What this book covers
Part 1: Introduction to Python Modules for ArcGIS Pro
Chapter 1, Introduction to Python for GIS, introduces the core components of Python required for the automation of ArcGIS Pro and other Esri productions. This chapter also includes an overview of Python syntax to introduce the required data structures and scripting concepts.
Chapter 2, Basics of ArcPy, explains the syntax and modules available for ArcPy, a Python package that it is very important to be familiar with for map production and data management for ArcGIS Pro. You will explore the functions and modules available in ArcPy, and do some geoprocessing in the ArcGIS Pro window using ArcPy.
Chapter 3, ArcGIS API for Python, introduces ArcGIS API for Python. This is a Python package designed to work with web GIS and allows you to work directly with data on ArcGIS Online or ArcGIS Enterprise.
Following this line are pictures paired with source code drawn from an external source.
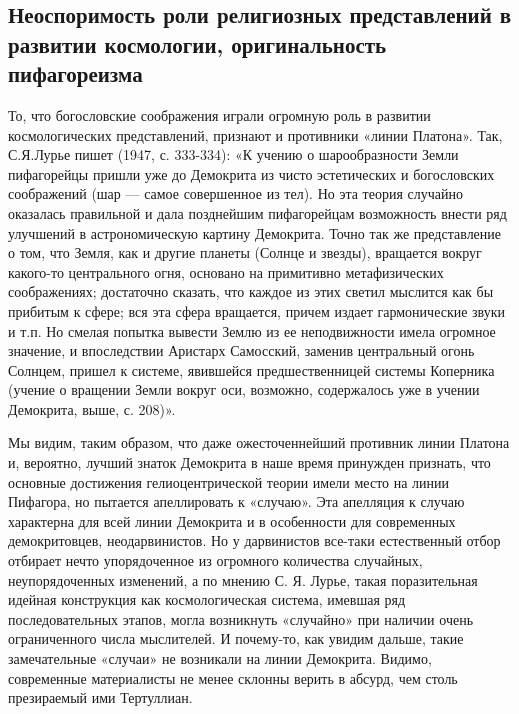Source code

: \subsection{Неоспоримость роли религиозных представлений в развитии
космологии, оригинальность пифагореизма}

То, что богословские соображения играли огромную роль в развитии
космологических представлений, признают и противники «линии Платона».
Так, С.Я.Лурье пишет (1947, с. 333-334): «К учению о шарообразности
Земли пифагорейцы пришли уже до Демокрита из чисто эстетических и
богословских соображений (шар --- самое совершенное из тел). Но эта
теория случайно оказалась правильной и дала позднейшим пифагорейцам
возможность внести ряд улучшений в астрономическую картину Демокрита.
Точно так же представление о том, что Земля, как и другие планеты
(Солнце и звезды), вращается вокруг какого-то центрального огня,
основано на примитивно метафизических соображениях; достаточно
сказать, что каждое из этих светил мыслится как бы прибитым к сфере;
вся эта сфера вращается, причем издает гармонические звуки и т.п. Но
смелая попытка вывести Землю из ее неподвижности имела огромное
значение, и впоследствии Аристарх Самосский, заменив центральный огонь
Солнцем, пришел к системе, явившейся предшественницей системы
Коперника (учение о вращении Земли вокруг оси, возможно, содержалось
уже в учении Демокрита, выше, с. 208)».

Мы видим, таким образом, что даже ожесточеннейший противник линии
Платона и, вероятно, лучший знаток Демокрита в наше время принужден
признать, что основные достижения гелиоцентрической теории имели место
на линии Пифагора, но пытается апеллировать к «случаю». Эта апелляция
к случаю характерна для всей линии Демокрита и в особенности для
современных демокритовцев, неодарвинистов. Но у дарвинистов все-таки
естественный отбор отбирает нечто упорядоченное из огромного
количества случайных, неупорядоченных изменений, а по мнению С. Я.
Лурье, такая поразительная идейная конструкция как космологическая
система, имевшая ряд последовательных этапов, могла возникнуть
«случайно» при наличии очень ограниченного числа мыслителей. И
почему-то, как увидим дальше, такие замечательные «случаи» не
возникали на линии Демокрита. Видимо, современные материалисты не
менее склонны верить в абсурд, чем столь презираемый ими Тертуллиан.

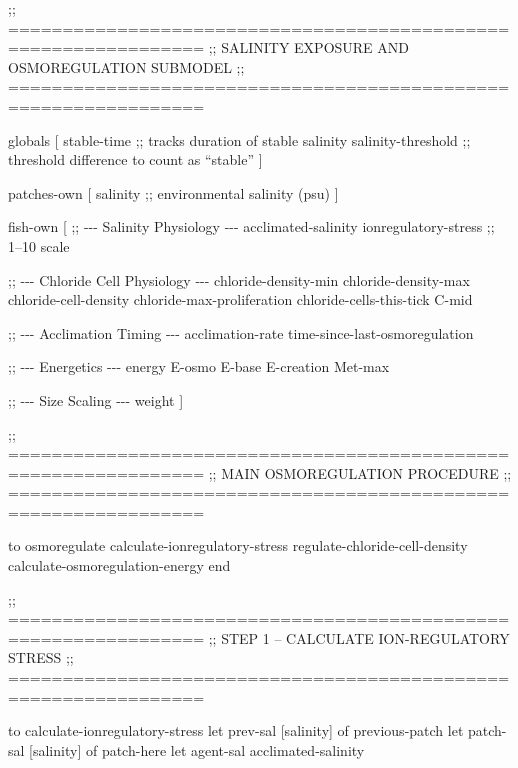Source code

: \documentclass[
]{book}
\newenvironment{Shaded}{\begin{snugshade}}{\end{snugshade}}
\newcommand{\NormalTok}[1]{#1}
\begin{document}
\begin{Shaded}
\begin{Highlighting}[]
\NormalTok{;; ================================================================}
\NormalTok{;; SALINITY EXPOSURE AND OSMOREGULATION SUBMODEL}
\NormalTok{;; ================================================================}

\NormalTok{globals [}
\NormalTok{  stable{-}time                ;; tracks duration of stable salinity}
\NormalTok{  salinity{-}threshold         ;; threshold difference to count as “stable”}
\NormalTok{]}

\NormalTok{patches{-}own [}
\NormalTok{  salinity                   ;; environmental salinity (psu)}
\NormalTok{]}

\NormalTok{fish{-}own [}
\NormalTok{  ;; {-}{-}{-} Salinity Physiology {-}{-}{-}}
\NormalTok{  acclimated{-}salinity}
\NormalTok{  ionregulatory{-}stress       ;; 1–10 scale}

\NormalTok{  ;; {-}{-}{-} Chloride Cell Physiology {-}{-}{-}}
\NormalTok{  chloride{-}density{-}min}
\NormalTok{  chloride{-}density{-}max}
\NormalTok{  chloride{-}cell{-}density}
\NormalTok{  chloride{-}max{-}proliferation}
\NormalTok{  chloride{-}cells{-}this{-}tick}
\NormalTok{  C{-}mid}

\NormalTok{  ;; {-}{-}{-} Acclimation Timing {-}{-}{-}}
\NormalTok{  acclimation{-}rate}
\NormalTok{  time{-}since{-}last{-}osmoregulation}

\NormalTok{  ;; {-}{-}{-} Energetics {-}{-}{-}}
\NormalTok{  energy}
\NormalTok{  E{-}osmo}
\NormalTok{  E{-}base}
\NormalTok{  E{-}creation}
\NormalTok{  Met{-}max}

\NormalTok{  ;; {-}{-}{-} Size Scaling {-}{-}{-}}
\NormalTok{  weight}
\NormalTok{]}


\NormalTok{;; ================================================================}
\NormalTok{;; MAIN OSMOREGULATION PROCEDURE}
\NormalTok{;; ================================================================}

\NormalTok{to osmoregulate}
\NormalTok{  calculate{-}ionregulatory{-}stress}
\NormalTok{  regulate{-}chloride{-}cell{-}density}
\NormalTok{  calculate{-}osmoregulation{-}energy}
\NormalTok{end}


\NormalTok{;; ================================================================}
\NormalTok{;; STEP 1 – CALCULATE ION{-}REGULATORY STRESS}
\NormalTok{;; ================================================================}

\NormalTok{to calculate{-}ionregulatory{-}stress}
\NormalTok{  let prev{-}sal [salinity] of previous{-}patch}
\NormalTok{  let patch{-}sal [salinity] of patch{-}here}
\NormalTok{  let agent{-}sal acclimated{-}salinity}


\end{Highlighting}
\end{Shaded}
\end{document}

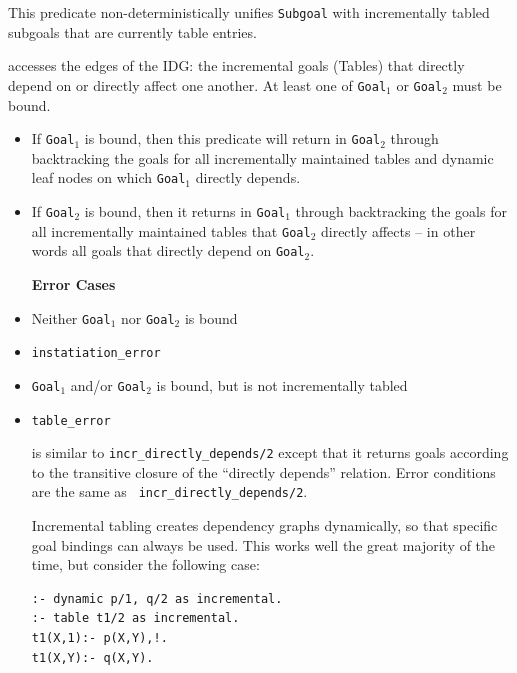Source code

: \begin{description}

%
This predicate non-deterministically unifies {\tt Subgoal} with
incrementally tabled subgoals that are currently table entries.

accesses the edges of the IDG: the incremental goals (Tables) that
directly depend on or directly affect one another.  At least one of
{\tt Goal$_1$} or {\tt Goal$_2$} must be bound.
\begin{itemize}
\item If {\tt Goal$_1$} is bound, then this predicate will return in
  {\tt Goal$_2$} through backtracking the goals for all incrementally
  maintained tables and dynamic leaf nodes on which {\tt Goal$_1$}
  directly depends.
\item If {\tt Goal$_2$} is bound, then it returns in {\tt Goal$_1$}
  through backtracking the goals for all incrementally maintained
  tables that {\tt Goal$_2$} directly affects -- in other words all
  goals that directly depend on {\tt Goal$_2$}.  \ei

{\bf Error Cases}
\bi
\item Neither {\tt Goal$_1$} nor {\tt Goal$_2$} is bound 
\bi
\item 	{\tt instatiation\_error}
\ei
\item {\tt Goal$_1$} and/or {\tt Goal$_2$} is bound, but is not
  incrementally tabled
\bi
\item 	{\tt table\_error}
\ei
\ei

is similar to {\tt incr\_directly\_depends/2} except that it returns
goals according to the transitive closure of the ``directly depends''
relation.  Error conditions are the same as {\tt
  incr\_directly\_depends/2}.

%
Incremental tabling creates dependency graphs dynamically, so that
specific goal bindings can always be used.  This works well the great
majority of the time, but consider the following case:
\begin{verbatim}
:- dynamic p/1, q/2 as incremental.
:- table t1/2 as incremental.
t1(X,1):- p(X,Y),!.
t1(X,Y):- q(X,Y).


\end{verbatim}
\end{itemize}
\end{description}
We will cover how to set up and manage a virtual environment within ArcGIS Pro, and introduce ArcGIS Pro Notebooks, which are similar to Jupyter Notebooks. The ArcGIS Notebooks will be used throughout the book as a way to write and run Python in ArcGIS Pro.
Part 2: Applying Python Modules to Common GIS Tasks
Chapter 4, Data Access Module and Using Cursors, covers how to use the Data Access module to assist in automating import steps in geoprocessing tasks. The Walk
function will be used to walk through directories to find datasets. The search, insert, and update cursors will be used for finding and updating data within feature classes.
Chapter 5, Publishing to ArcGIS Online, covers how to publish and organize data on ArcGIS Online from within ArcGIS Pro. We will use ArcGIS API for Python in ArcGIS Pro Notebooks to publish, append, and edit data. We will also show you how repetitive tasks involved in managing ArcGIS Online content can be automated using Python.
Chapter 6, ArcToolbox Script Tools, demonstrates the process of turning a Python script into a script tool. A script tool is stored in a custom toolbox and runs like an ArcGIS tool. Creating script tools is a great way to share your scripts, as it allows non-Python users in your organization to run tools you developed for specific tasks.
Chapter 7, Automated Map Production, introduces the arcpy.mp
module that is used to automate map production tasks. We will see how to use Python to update broken data source links, add/move/remove data layers from a map, adjust the symbology of a layer, work with the different layout elements, and export maps.
Part 3: Geospatial Data Analysis
Chapter 8, Pandas, Data Frames, and Vector Data, introduces you to using Pandas for geospatial data analysis. We cover some Pandas basics, how to get data in and out of Pandas DataFrames, and look at a GeoJSON-to-CSV file-to-shapefile workflow that relies on Pandas.
Chapter 9, Raster Analysis with Python, demonstrates how to use the raster tools in the arcgis
and arcpy
modules to work with raster and imagery layers. We look at creating rasters, saving them, and accessing their properties, as well as how the Spatial Analyst toolset enables more advanced spatial modeling and analysis.
Chapter 10, Geospatial Data Processing with NumPy, covers how and when you can use the NumPy module when working with raster data. We look at some basic NumPy array manipulations and how they are used in the context of geospatial analysis.
Part 4: Case Studies
Chapter 11, Case Study: ArcGIS Online Administration and Data Management, contains case studies showing you how to create Notebooks within ArcGIS Pro to administer your ArcGIS Online account. These Notebooks will allow you to manage users, report credits, reassign items, and download and rename photos. All of this can be done from within ArcGIS Pro using the ArcGIS API for Python, and ArcGIS Pro Notebooks.
Chapter 12, Case Study: Advanced Map Automation, is a case study showing you how to create a map automation from start to finish. We walk through the different map settings that cannot be changed with arcpy.mp
to help create a good template for your map automation. Then, we use arcpy.mp
to create a map series showing the different minority status of the block groups around bus lines that were suspended in 2020 to identify any potential environmental justice issues.
Chapter 13, Case Study: Interactive Data Science Web Map, is a case study that demonstrates an extract, transform, load (ETL) workflow applied to the problem of predicting crop yields using agricultural data from around the world. We write a Notebook that performs data collection, data cleaning, and fits a random forest model to make our predictions, and then create a simple JavaScript web app on top of our Python code.